Entering edit mode
Hi Noah,
On 03/02/2012 12:16 PM, Noah Hoffman wrote:
> Hello Herve,
>
> It has been a while... I hope you're doing well. I have a question
about the implementation of needleman-wunsch in pairwiseAlignment. We
have some ion torrent sequencing data. Like the 454, (except worse,
apparently) it likes to insert runs of homopolymers. The alignments
with the primers, etc would be improved considerably if we could
specify a lower penalty for a gap extension when there is a
homopolymeric insertion in the opposite strand (as opposed to an
insertion that is not a homopolymer). That is, two different gap
extension penalties. Is this possible in pairwiseAlignment?
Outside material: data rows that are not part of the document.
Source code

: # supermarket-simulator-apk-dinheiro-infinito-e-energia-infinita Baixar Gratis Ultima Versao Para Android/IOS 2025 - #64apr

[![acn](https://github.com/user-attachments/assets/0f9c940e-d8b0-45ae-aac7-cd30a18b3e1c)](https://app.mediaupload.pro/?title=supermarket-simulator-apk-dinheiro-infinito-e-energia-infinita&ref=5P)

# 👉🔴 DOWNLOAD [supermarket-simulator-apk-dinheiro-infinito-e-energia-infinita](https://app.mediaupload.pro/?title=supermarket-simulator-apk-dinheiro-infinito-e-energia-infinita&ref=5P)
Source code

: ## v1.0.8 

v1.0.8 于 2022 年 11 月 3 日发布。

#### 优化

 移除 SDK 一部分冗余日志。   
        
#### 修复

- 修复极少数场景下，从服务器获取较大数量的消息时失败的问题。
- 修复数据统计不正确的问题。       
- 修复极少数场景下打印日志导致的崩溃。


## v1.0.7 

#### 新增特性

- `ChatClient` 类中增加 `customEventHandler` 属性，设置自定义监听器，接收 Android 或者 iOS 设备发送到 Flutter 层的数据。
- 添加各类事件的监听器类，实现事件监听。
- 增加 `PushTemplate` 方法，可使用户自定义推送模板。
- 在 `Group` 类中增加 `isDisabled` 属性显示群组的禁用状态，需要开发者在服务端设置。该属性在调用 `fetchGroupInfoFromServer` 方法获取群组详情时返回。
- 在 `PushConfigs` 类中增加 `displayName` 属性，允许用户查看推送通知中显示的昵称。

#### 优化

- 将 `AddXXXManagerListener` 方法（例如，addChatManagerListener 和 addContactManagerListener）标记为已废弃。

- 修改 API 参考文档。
I guess that would be technically possible even though certainly not
straightforward. The Needleman-Wunsch / Smith-Waterman algos are
complicated algorithms and the current implementation in Biostrings
is from Patrick Aboyoun. Unfortunately I'm not familiar enough with
it to be able to tell exactly how hard it would be to add something
like the "homopolymeric insertion penalty" feature you propose but
my gut feeling is that it would probably require some significant
amount of work.
Just to clarify, why are you saying "in the opposite strand" when you
say:
specify a lower penalty for a gap extension when there is a
homopolymeric insertion in the opposite strand
Could you provide an example?
One workaround you could explore is to use a 2-pass algo (UNTESTED,
and I'm not sure it would do exactly what you want):
1st pass: Use pairwiseAlignment() with a gap penalty as low as the
penalty you'd like to put on homopolymeric insertions. You said
you were using Needleman-Wunsch so I'm assuming that you are doing
"global-global" alignment so you probably don't need to work around
one limitation of pairwiseAlignment() when doing "global-local"
which
is that it only returns the first best match.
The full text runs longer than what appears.